■ **Aim of the exercise**
Quote every line below exactly and skip any picture.

■ **Information given**
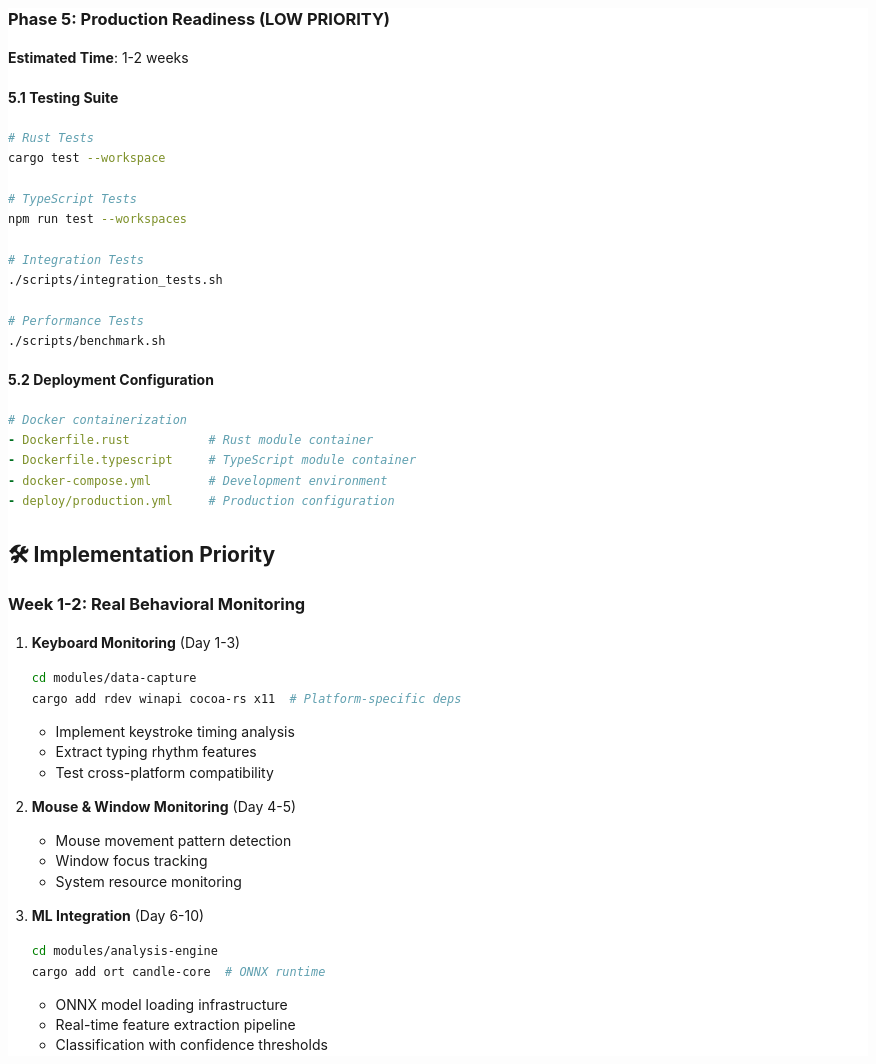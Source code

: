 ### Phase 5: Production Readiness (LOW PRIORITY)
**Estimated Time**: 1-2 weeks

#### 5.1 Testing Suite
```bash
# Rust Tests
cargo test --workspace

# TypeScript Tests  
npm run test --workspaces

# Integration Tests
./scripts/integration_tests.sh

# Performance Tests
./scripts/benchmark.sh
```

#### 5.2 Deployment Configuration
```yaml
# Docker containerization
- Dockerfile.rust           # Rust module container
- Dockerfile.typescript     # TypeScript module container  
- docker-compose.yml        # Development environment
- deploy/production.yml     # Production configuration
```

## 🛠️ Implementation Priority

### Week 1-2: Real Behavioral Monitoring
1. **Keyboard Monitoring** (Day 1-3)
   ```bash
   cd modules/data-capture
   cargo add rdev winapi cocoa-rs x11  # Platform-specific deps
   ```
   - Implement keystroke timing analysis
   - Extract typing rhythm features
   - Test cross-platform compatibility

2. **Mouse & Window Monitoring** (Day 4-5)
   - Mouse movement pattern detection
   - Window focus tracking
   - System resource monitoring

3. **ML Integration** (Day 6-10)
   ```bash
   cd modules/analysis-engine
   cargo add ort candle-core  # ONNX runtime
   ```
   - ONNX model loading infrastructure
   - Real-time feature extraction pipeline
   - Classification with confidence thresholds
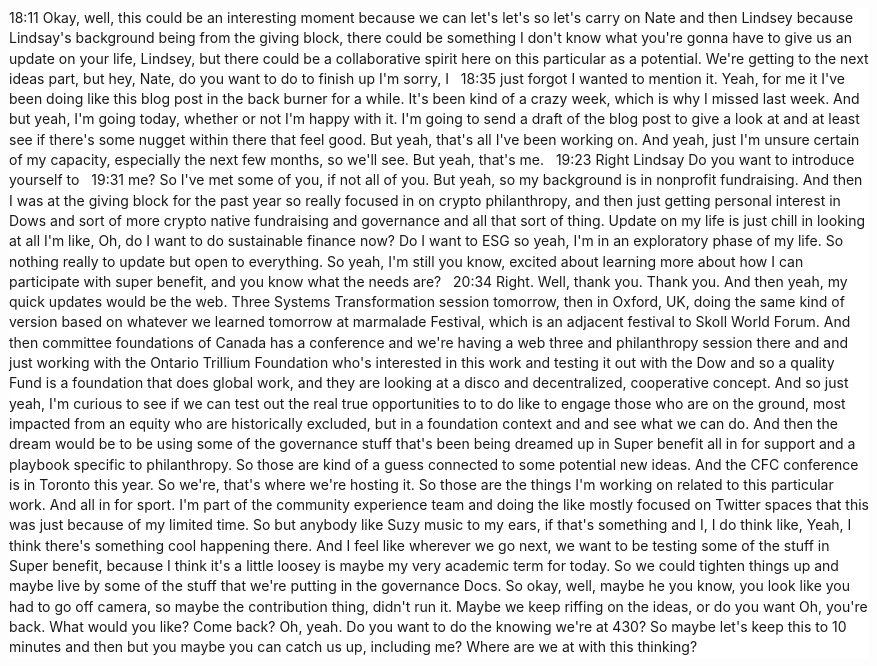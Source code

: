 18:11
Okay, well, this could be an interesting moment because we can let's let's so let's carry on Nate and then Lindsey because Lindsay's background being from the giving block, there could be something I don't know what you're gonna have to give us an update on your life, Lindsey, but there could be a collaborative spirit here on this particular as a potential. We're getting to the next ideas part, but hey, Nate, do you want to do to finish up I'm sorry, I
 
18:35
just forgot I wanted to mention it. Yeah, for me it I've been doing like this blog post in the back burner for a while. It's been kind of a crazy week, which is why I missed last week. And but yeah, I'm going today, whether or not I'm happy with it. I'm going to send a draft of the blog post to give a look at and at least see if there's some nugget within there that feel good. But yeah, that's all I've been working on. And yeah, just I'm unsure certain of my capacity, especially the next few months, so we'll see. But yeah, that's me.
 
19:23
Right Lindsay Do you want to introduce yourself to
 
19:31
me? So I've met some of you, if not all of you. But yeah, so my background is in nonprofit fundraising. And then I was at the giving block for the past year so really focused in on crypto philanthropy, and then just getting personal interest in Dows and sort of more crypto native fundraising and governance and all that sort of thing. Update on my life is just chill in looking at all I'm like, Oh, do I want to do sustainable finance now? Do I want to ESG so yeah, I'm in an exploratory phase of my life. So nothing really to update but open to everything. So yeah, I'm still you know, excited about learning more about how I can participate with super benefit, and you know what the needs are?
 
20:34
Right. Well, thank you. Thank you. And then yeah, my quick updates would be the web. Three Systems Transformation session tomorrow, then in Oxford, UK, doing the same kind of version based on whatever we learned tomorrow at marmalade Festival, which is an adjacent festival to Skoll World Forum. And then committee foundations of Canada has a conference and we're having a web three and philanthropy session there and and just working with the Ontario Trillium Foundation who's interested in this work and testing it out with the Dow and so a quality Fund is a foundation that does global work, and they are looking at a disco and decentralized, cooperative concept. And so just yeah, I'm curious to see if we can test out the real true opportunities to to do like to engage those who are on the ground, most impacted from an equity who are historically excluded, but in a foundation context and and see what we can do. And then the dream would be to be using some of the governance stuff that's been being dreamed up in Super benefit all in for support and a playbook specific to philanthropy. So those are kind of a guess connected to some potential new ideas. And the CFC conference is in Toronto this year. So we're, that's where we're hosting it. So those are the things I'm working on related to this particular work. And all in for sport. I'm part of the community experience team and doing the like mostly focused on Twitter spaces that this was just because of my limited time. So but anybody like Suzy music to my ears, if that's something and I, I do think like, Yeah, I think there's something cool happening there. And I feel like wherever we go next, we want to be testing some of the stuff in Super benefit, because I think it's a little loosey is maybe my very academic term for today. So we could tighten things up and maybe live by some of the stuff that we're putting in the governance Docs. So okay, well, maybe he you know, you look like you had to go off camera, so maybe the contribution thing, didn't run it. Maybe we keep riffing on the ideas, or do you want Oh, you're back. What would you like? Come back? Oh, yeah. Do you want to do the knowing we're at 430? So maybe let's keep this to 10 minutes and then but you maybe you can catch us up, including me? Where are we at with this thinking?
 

■ **Response below**
Source code

: ### Phase 5: Production Readiness (LOW PRIORITY)
**Estimated Time**: 1-2 weeks

#### 5.1 Testing Suite
```bash
# Rust Tests
cargo test --workspace

# TypeScript Tests  
npm run test --workspaces

# Integration Tests
./scripts/integration_tests.sh

# Performance Tests
./scripts/benchmark.sh
```

#### 5.2 Deployment Configuration
```yaml
# Docker containerization
- Dockerfile.rust           # Rust module container
- Dockerfile.typescript     # TypeScript module container  
- docker-compose.yml        # Development environment
- deploy/production.yml     # Production configuration
```

## 🛠️ Implementation Priority

### Week 1-2: Real Behavioral Monitoring
1. **Keyboard Monitoring** (Day 1-3)
   ```bash
   cd modules/data-capture
   cargo add rdev winapi cocoa-rs x11  # Platform-specific deps
   ```
   - Implement keystroke timing analysis
   - Extract typing rhythm features
   - Test cross-platform compatibility

2. **Mouse & Window Monitoring** (Day 4-5)
   - Mouse movement pattern detection
   - Window focus tracking
   - System resource monitoring

3. **ML Integration** (Day 6-10)
   ```bash
   cd modules/analysis-engine
   cargo add ort candle-core  # ONNX runtime
   ```
   - ONNX model loading infrastructure
   - Real-time feature extraction pipeline
   - Classification with confidence thresholds
Source code

: 18:11
Okay, well, this could be an interesting moment because we can let's let's so let's carry on Nate and then Lindsey because Lindsay's background being from the giving block, there could be something I don't know what you're gonna have to give us an update on your life, Lindsey, but there could be a collaborative spirit here on this particular as a potential. We're getting to the next ideas part, but hey, Nate, do you want to do to finish up I'm sorry, I
 
18:35
just forgot I wanted to mention it. Yeah, for me it I've been doing like this blog post in the back burner for a while. It's been kind of a crazy week, which is why I missed last week. And but yeah, I'm going today, whether or not I'm happy with it. I'm going to send a draft of the blog post to give a look at and at least see if there's some nugget within there that feel good. But yeah, that's all I've been working on. And yeah, just I'm unsure certain of my capacity, especially the next few months, so we'll see. But yeah, that's me.
 
19:23
Right Lindsay Do you want to introduce yourself to
 
19:31
me? So I've met some of you, if not all of you. But yeah, so my background is in nonprofit fundraising. And then I was at the giving block for the past year so really focused in on crypto philanthropy, and then just getting personal interest in Dows and sort of more crypto native fundraising and governance and all that sort of thing. Update on my life is just chill in looking at all I'm like, Oh, do I want to do sustainable finance now? Do I want to ESG so yeah, I'm in an exploratory phase of my life. So nothing really to update but open to everything. So yeah, I'm still you know, excited about learning more about how I can participate with super benefit, and you know what the needs are?
 
20:34
Right. Well, thank you. Thank you. And then yeah, my quick updates would be the web. Three Systems Transformation session tomorrow, then in Oxford, UK, doing the same kind of version based on whatever we learned tomorrow at marmalade Festival, which is an adjacent festival to Skoll World Forum. And then committee foundations of Canada has a conference and we're having a web three and philanthropy session there and and just working with the Ontario Trillium Foundation who's interested in this work and testing it out with the Dow and so a quality Fund is a foundation that does global work, and they are looking at a disco and decentralized, cooperative concept. And so just yeah, I'm curious to see if we can test out the real true opportunities to to do like to engage those who are on the ground, most impacted from an equity who are historically excluded, but in a foundation context and and see what we can do. And then the dream would be to be using some of the governance stuff that's been being dreamed up in Super benefit all in for support and a playbook specific to philanthropy. So those are kind of a guess connected to some potential new ideas. And the CFC conference is in Toronto this year. So we're, that's where we're hosting it. So those are the things I'm working on related to this particular work. And all in for sport. I'm part of the community experience team and doing the like mostly focused on Twitter spaces that this was just because of my limited time. So but anybody like Suzy music to my ears, if that's something and I, I do think like, Yeah, I think there's something cool happening there. And I feel like wherever we go next, we want to be testing some of the stuff in Super benefit, because I think it's a little loosey is maybe my very academic term for today. So we could tighten things up and maybe live by some of the stuff that we're putting in the governance Docs. So okay, well, maybe he you know, you look like you had to go off camera, so maybe the contribution thing, didn't run it. Maybe we keep riffing on the ideas, or do you want Oh, you're back. What would you like? Come back? Oh, yeah. Do you want to do the knowing we're at 430? So maybe let's keep this to 10 minutes and then but you maybe you can catch us up, including me? Where are we at with this thinking?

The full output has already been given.